Draper stormed out of the conference room, thought about it for a second, and then stormed back in to tell the Luddites to immediately get out of his office. It was breathtaking to watch (and, might I add that this is stuff of which dreams are made).
I don't know how many times I've wanted to toss a rude, boorish or indifferent prospect out of our conference. You know the types:
– The self-absorbed prospects who bang away on their Blackberries while you pitch.
– The ones who are totally evasive about their budget (“Why don't you tell us what you think it will take?”). Prospects who don't know what their budget is shouldn't be seeking PR support
– The marketing executives who, after telling you category expertise isn't important, interrupt your presentation to ask, ”So, that's it? That's all the category experience you have?”
There are many, many more examples.
The beauty of Mad Men is its spot-on accuracy. In addition to dealing with maladroit prospects, Don's nascent firm also has to walk on egg shells for their biggest client, Lucky Strike cigarettes, which commands 71 percent of billings. The Lucky Strike client knows he can belittle and berate his agency, so he does.

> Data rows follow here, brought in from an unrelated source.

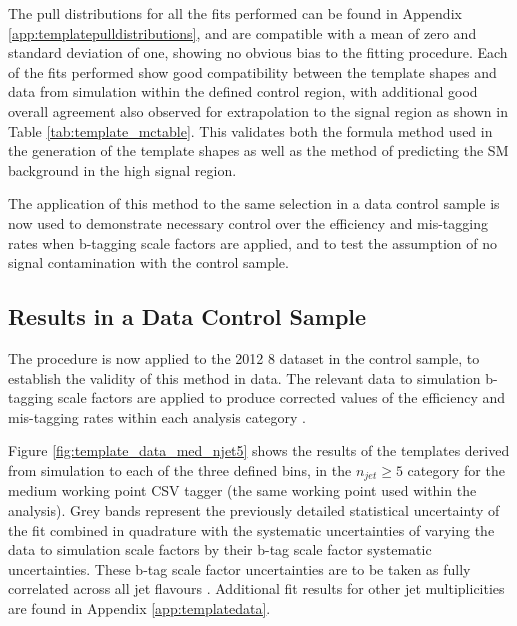 The pull distributions for all the fits performed can be found in Appendix \ref{app:templatepulldistributions}, and are compatible with a mean of zero and standard deviation of one, showing no obvious bias to the fitting procedure. Each of the fits performed show good compatibility between the template shapes and data from simulation within the defined control region, with additional good overall agreement also observed for extrapolation to the signal region as shown in Table \ref{tab:template_mctable}. This validates both the formula method used in the generation of the template shapes as well as the method of predicting the \ac{SM} background in the high \nbreco signal region. 

The application of this method to the same selection in a data control sample is now used to demonstrate necessary control over the efficiency and mis-tagging rates when b-tagging scale factors are applied, and to test the assumption of no signal contamination with the \mupjets control sample.

\subsection{Results in a Data Control Sample}
\label{subsec:templatedataresults}

The procedure is now applied to the 2012 8 \TeV dataset in the \mupjets control sample, to establish the validity of this method in data. The relevant data to simulation b-tagging scale factors are applied to produce corrected values of the efficiency and mis-tagging rates within each analysis category \cite{btagscalefactor}. 

Figure \ref{fig:template_data_med_njet5} shows the results of the templates derived from simulation to each of the three defined \theht bins, in the $n_{jet} \geq 5$ category for the medium working point \ac{CSV} tagger (the same working point used within the \alphat analysis).  Grey bands represent the previously detailed statistical uncertainty of the fit combined in quadrature with the systematic uncertainties of varying the data to simulation scale factors by their b-tag scale factor systematic uncertainties. These b-tag scale factor uncertainties are to be taken as fully correlated across all jet flavours \cite{btagscalefactor}. Additional fit results for other jet multiplicities are found in Appendix \ref{app:templatedata}.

The Lucky Strike guy reminds me of a huge client of ours from long ago and far away. This particular master of the universe boasted that he'd give us a $10 million budget with which to work. He also immediately applied the pressure, knowing he was indeed, for one brief, dark moment, our largest client. His particular mission in life was to force diversity on the profession. So, right after hiring us, he gave us an ultimatum. Prove that our staff was at least 18 percent minority-based, or risk losing his business within the year. (Note: that's one tough mandate in an industry that remains as lily white as ours).
Anyway, my business partner, Ed, rose to the occasion with some amazing legerdemain and convinced this bizarre client that Peppercom was, in fact, 18 percent diverse. (I think Ed counted left-handed employees and New Jersey residents as minorities).
Long story made short, the big shot client was fired less than a year after his hiring, and has bounced around from one job to the other since.
We're a bit older and wiser now, and make sure no one client dominates too large a percentage of our billings. That's somewhat easier when your firm is an established, 15-year-old midsized business. That isn't the case for Don Draper's upstart agency and it certainly wasn't the case in Peppercom's embryonic days.
While he may have many dark sides and hidden agendas, I love the way Don Draper manages new business prospects. As his partner, Roger Sterling, said in the same episode, “My father told me advertising would be a great business if it weren't for the clients.” I'd change that to read, 'PR would be a great business if it weren't for the abusive prospective clients.’